Please see our new work BP-Transformer, which extends this work. This repo is being deprecated.
This repo contains code and configs of SegTree Transformer: Iterative Refinement of Hierarchical Features (ICLR-RLGM 2019).
Transformer model can be viewed as a Graph Attention Network over complete graphs. Instead of complete graph, SegTree Transformer incorporates a latent Segment Tree structure with bottom-up and top-down edges, the time/space complexity per layer is O(d * n log n), where d refers to the hidden size and n refers to the sequence length.

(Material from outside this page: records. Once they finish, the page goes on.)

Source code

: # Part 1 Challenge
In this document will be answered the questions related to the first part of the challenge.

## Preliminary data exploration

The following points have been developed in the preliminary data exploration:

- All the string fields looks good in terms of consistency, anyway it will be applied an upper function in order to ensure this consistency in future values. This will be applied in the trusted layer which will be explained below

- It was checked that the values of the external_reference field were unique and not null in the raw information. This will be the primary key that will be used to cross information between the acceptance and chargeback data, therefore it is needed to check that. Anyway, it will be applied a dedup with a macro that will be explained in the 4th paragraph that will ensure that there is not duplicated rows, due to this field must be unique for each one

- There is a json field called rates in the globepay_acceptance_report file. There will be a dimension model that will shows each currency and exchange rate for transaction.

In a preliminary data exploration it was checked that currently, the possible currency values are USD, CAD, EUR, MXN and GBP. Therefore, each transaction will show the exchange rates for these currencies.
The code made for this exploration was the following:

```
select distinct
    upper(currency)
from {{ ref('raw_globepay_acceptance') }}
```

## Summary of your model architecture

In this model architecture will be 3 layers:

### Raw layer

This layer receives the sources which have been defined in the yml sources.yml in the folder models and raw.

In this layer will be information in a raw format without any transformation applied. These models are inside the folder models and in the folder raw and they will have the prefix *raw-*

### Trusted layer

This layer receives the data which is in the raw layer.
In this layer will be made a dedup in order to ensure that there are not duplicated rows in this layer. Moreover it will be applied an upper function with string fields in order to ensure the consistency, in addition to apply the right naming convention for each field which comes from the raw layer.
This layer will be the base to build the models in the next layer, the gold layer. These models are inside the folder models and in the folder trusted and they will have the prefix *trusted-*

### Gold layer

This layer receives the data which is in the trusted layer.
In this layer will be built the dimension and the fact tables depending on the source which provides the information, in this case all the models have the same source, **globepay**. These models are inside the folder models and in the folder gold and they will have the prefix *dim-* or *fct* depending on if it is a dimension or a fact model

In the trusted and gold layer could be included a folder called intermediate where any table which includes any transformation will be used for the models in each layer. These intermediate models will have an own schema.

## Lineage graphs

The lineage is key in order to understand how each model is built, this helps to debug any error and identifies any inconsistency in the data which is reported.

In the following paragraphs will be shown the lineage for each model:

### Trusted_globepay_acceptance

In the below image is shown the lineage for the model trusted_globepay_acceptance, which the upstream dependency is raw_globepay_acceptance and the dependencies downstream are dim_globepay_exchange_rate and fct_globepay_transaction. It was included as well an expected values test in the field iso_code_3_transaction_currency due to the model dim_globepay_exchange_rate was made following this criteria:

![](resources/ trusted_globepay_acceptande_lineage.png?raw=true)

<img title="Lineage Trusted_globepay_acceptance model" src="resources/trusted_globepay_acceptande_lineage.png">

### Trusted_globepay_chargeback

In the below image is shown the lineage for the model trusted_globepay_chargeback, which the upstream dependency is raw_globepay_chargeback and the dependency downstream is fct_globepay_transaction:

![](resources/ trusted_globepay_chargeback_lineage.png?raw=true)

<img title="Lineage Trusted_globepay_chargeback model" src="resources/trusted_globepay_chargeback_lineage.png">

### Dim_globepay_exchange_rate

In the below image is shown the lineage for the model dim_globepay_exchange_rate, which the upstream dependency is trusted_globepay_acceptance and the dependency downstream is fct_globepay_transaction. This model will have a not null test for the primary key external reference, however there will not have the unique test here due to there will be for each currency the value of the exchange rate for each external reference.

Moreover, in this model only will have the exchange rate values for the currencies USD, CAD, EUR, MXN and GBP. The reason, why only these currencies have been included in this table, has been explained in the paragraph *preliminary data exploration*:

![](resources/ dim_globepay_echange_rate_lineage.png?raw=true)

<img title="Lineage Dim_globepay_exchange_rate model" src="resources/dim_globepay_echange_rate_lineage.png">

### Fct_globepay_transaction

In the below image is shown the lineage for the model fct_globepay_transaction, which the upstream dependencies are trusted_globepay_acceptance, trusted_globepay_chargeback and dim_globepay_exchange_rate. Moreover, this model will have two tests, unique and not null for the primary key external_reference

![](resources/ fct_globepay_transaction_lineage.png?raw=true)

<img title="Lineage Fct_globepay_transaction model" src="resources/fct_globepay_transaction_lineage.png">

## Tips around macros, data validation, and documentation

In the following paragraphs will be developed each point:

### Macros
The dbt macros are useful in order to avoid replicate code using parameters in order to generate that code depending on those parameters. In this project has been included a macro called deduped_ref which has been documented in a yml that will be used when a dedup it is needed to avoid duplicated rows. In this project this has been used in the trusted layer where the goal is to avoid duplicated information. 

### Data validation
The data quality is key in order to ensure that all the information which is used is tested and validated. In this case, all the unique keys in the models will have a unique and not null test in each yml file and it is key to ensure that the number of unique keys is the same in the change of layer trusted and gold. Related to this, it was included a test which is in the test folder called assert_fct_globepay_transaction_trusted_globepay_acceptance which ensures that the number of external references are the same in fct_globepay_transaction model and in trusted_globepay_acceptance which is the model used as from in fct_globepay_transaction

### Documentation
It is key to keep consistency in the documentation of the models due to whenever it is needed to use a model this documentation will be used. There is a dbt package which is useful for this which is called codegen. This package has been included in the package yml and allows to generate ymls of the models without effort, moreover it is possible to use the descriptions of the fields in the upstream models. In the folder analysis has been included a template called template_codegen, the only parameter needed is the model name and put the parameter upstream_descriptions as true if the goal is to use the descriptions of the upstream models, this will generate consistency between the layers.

The model is implemented in Deep Graph Library(DGL) with PyTorch as backend.
- Python 3.6+
- PyTorch 1.0+
pip install torch torchvision
- torchtext 0.4+
pip install https://github.com/pytorch/text/archive/master.zip
- DGL (build from source code in master branch)
git clone https://github.com/dmlc/dgl.git --recurse
cd dgl
mkdir build && cd build
cmake ..
make -j4
cd ../python
python setup.py install
- yaml
pip install yaml
- nltk
pip install -U nltk
python
>>> import nltk
>>> nltk.download('punkt')
>>> exit()
Before we run experiments, the following submodules must be built manually.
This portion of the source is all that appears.